Suicide and crisis support
If you or someone close to you is in an emergency, or at immediate risk of harm, call triple zero (000). To talk to someone now call Suicide Call Back Service 1300 659 467 or Lifeline 13 11 14.
When should I seek help?
If you — or someone close to you — shows signs of depression for 2 weeks or more, or you are concerned that you may have depression, you should speak to your doctor. They will assess you for depression and build a mental health treatment plan together with you. This is a plan that maps out your treatment goals and includes the services and resources available to you.
If your doctor thinks that other health professionals should be involved — such as a psychologist or psychiatrist who specialises in treating older people — they will be able to refer you to someone who can help.
FIND A HEALTH SERVICE — The Service Finder can help you find doctors, pharmacies, hospitals and other health services.
How can I help an older person with depression?
If you think an older person whom you know may be experiencing depression, you can help them by discussing it with them and supporting them.
Many older people feel a stigma attached to depression and may think that depression is a personal weakness rather than a medical condition. You can encourage them to speak to their doctor and explain to them that being older does not mean that their depression can’t be treated.
Loneliness is a major cause of depression for older people. Taking the time to chat with them or arranging a visit can help reduce their social isolation and prevent depression.
How is depression in older people treated?
Your doctor can help build a mental health treatment plan with you. This may include a variety of different treatment strategies and tools. Older age does not make treatments for depression less effective.
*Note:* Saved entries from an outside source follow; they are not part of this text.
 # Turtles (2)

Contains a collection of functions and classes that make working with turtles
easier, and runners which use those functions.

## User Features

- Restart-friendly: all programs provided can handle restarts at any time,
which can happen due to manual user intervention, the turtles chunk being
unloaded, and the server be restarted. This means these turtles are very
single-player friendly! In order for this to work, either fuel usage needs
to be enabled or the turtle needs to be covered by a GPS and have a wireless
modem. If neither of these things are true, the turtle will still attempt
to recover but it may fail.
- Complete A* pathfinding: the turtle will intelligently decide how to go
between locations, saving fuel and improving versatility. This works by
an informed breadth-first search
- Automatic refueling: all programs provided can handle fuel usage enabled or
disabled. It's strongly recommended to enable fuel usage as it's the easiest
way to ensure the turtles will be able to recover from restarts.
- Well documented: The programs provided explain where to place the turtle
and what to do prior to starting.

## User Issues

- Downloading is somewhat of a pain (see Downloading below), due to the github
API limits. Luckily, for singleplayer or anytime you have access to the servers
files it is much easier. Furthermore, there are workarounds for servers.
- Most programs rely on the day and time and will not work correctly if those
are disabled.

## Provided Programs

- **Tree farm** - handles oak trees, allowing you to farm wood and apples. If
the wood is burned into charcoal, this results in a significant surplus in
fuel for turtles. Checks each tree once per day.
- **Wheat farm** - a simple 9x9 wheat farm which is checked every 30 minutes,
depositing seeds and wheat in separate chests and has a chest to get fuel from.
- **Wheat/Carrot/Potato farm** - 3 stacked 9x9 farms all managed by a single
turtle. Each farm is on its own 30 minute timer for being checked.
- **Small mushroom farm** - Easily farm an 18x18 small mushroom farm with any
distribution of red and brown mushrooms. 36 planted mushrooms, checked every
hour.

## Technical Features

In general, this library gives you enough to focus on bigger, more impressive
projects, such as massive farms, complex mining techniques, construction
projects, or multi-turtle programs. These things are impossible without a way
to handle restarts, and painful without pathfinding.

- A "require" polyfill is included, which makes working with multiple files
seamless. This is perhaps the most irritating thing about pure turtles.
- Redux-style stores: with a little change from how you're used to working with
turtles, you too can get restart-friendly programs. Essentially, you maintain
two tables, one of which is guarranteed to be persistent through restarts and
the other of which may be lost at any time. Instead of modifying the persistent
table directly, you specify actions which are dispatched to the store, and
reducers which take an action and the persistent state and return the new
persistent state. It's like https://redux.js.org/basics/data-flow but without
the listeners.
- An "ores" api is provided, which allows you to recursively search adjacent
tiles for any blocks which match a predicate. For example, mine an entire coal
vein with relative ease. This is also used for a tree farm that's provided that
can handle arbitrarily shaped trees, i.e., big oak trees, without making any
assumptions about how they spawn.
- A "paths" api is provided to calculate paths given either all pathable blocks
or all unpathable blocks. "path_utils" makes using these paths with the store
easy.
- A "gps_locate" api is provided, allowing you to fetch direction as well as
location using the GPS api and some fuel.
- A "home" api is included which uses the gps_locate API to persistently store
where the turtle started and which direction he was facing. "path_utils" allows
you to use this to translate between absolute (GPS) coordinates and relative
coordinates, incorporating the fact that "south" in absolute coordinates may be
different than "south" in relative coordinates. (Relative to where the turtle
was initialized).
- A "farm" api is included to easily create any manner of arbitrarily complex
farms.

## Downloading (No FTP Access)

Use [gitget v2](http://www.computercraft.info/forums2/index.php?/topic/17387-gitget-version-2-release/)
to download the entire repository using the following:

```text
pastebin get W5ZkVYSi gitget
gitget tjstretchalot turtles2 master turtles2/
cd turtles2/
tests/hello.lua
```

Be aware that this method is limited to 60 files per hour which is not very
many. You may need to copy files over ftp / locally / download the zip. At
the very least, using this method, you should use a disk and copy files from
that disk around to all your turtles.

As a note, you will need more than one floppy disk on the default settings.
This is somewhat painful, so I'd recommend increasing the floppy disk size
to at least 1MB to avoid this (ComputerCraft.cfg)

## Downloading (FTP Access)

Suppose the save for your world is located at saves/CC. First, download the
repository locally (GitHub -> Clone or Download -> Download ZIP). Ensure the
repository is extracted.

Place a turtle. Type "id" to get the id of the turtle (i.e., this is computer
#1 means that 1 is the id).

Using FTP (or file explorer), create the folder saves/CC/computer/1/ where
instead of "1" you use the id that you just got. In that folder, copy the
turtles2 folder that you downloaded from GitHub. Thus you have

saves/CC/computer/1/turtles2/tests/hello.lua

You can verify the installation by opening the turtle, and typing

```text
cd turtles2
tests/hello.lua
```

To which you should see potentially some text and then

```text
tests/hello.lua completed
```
Your doctor may recommend physical treatments for depression. Some antidepressant medicines that work for older people can be very effective, especially for people with severe depression.
Electroconvulsive therapy (ECT) is only used to treat some types of severe depression if medicines have not helped or if your symptoms are severe.
Psychotherapy, such as cognitive behavioural therapy (CBT), is popular, proven and an effective intervention for depression. If you have hearing difficulties, are vison-impaired or have other needs, let your therapist know so they can adapt your treatment treatment.
Self-help, alternative and complementary therapies can also be useful for older people with mild or moderate depression, such as:
- spending time with friends, family or the community.
- being physically active, either alone or with a group.
- participating in music therapy designed for people with depression
ASK YOUR DOCTOR — Preparing for an appointment? Use the Question Builder for general tips on what to ask your GP or specialist.
Resources and support
Some older people with depression prefer to talk with a friend; some prefer to speak with a trusted GP; while some would prefer speaking to someone they don’t know, such as a telephone counsellor. Any one of these is a good first step to help treat depression.
Here are some resources to try:
- Find a doctor or psychologist near you by using the healthdirect Service Finder.
- Learn how to support an older person by starting a conversation on Beyond Blue’s website.
- Also, on Beyond Blue’s website, find out more about how depression affects Aboriginal and/or Torres Strait Islander people.
- Speak to a trained mental health professional any time of the night or day on Beyond Blue’s helpline — 1300 22 4636.